## Work instructions:
Please give the count of lines below that include "SIAM" and leave out everything else.

[[ Material provided, beginning ]]

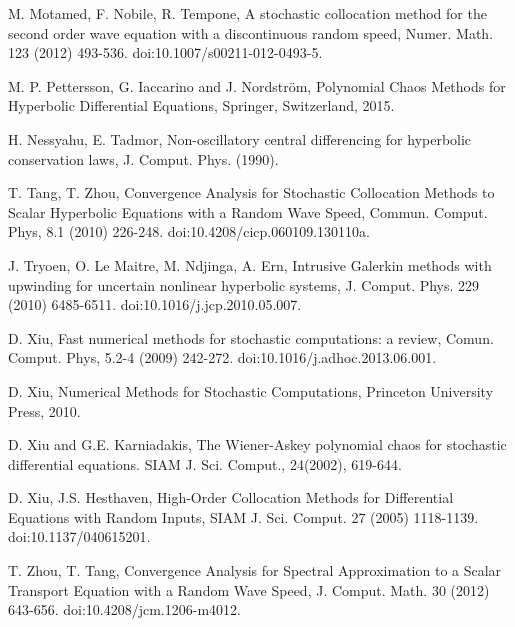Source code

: \documentclass[12pt]{article}
\theoremstyle{plain}
\theoremstyle{remark}
\theoremstyle{remark}
\theoremstyle{remark}
\numberwithin{equation}{section}
\begin{document}
\begin{thebibliography}{00}
 M. Motamed, F. Nobile, R. Tempone, A stochastic collocation method for the second order wave equation with a discontinuous random speed, Numer. Math. 123 (2012) 493-536. doi:10.1007/s00211-012-0493-5.

 M. P. Pettersson, G. Iaccarino and J. Nordstr\"om, Polynomial Chaos Methods for Hyperbolic Differential Equations, Springer, Switzerland, 2015.

 H. Nessyahu, E. Tadmor, Non-oscillatory central differencing for hyperbolic conservation laws, J. Comput. Phys. (1990).

 T. Tang, T. Zhou, Convergence Analysis for Stochastic Collocation Methods to Scalar Hyperbolic Equations with a Random Wave Speed, Commun. Comput. Phys, 8.1 (2010) 226-248. doi:10.4208/cicp.060109.130110a.

 J. Tryoen, O. Le Maitre, M. Ndjinga, A. Ern, Intrusive Galerkin methods with upwinding for uncertain nonlinear hyperbolic systems, J. Comput. Phys. 229 (2010) 6485-6511. doi:10.1016/j.jcp.2010.05.007.

 D. Xiu, Fast numerical methods for stochastic computations: a review, Comun. Comput. Phys, 5.2-4 (2009) 242-272. doi:10.1016/j.adhoc.2013.06.001.

 D. Xiu, Numerical Methods for Stochastic Computations, Princeton University Press, 2010.

 D. Xiu and  G.E. Karniadakis, The Wiener-Askey polynomial chaos for stochastic
differential equations. SIAM J. Sci. Comput., 24(2002), 619-644.

 D. Xiu, J.S. Hesthaven, High-Order Collocation Methods for Differential Equations with Random Inputs, SIAM J. Sci. Comput. 27 (2005) 1118-1139. doi:10.1137/040615201.



 T. Zhou, T. Tang, Convergence Analysis for Spectral Approximation to a Scalar Transport Equation with a Random Wave Speed, J. Comput. Math. 30 (2012) 643-656. doi:10.4208/jcm.1206-m4012.


\end{thebibliography}
\end{document}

[[ Material provided, end ]]

## Response area:
2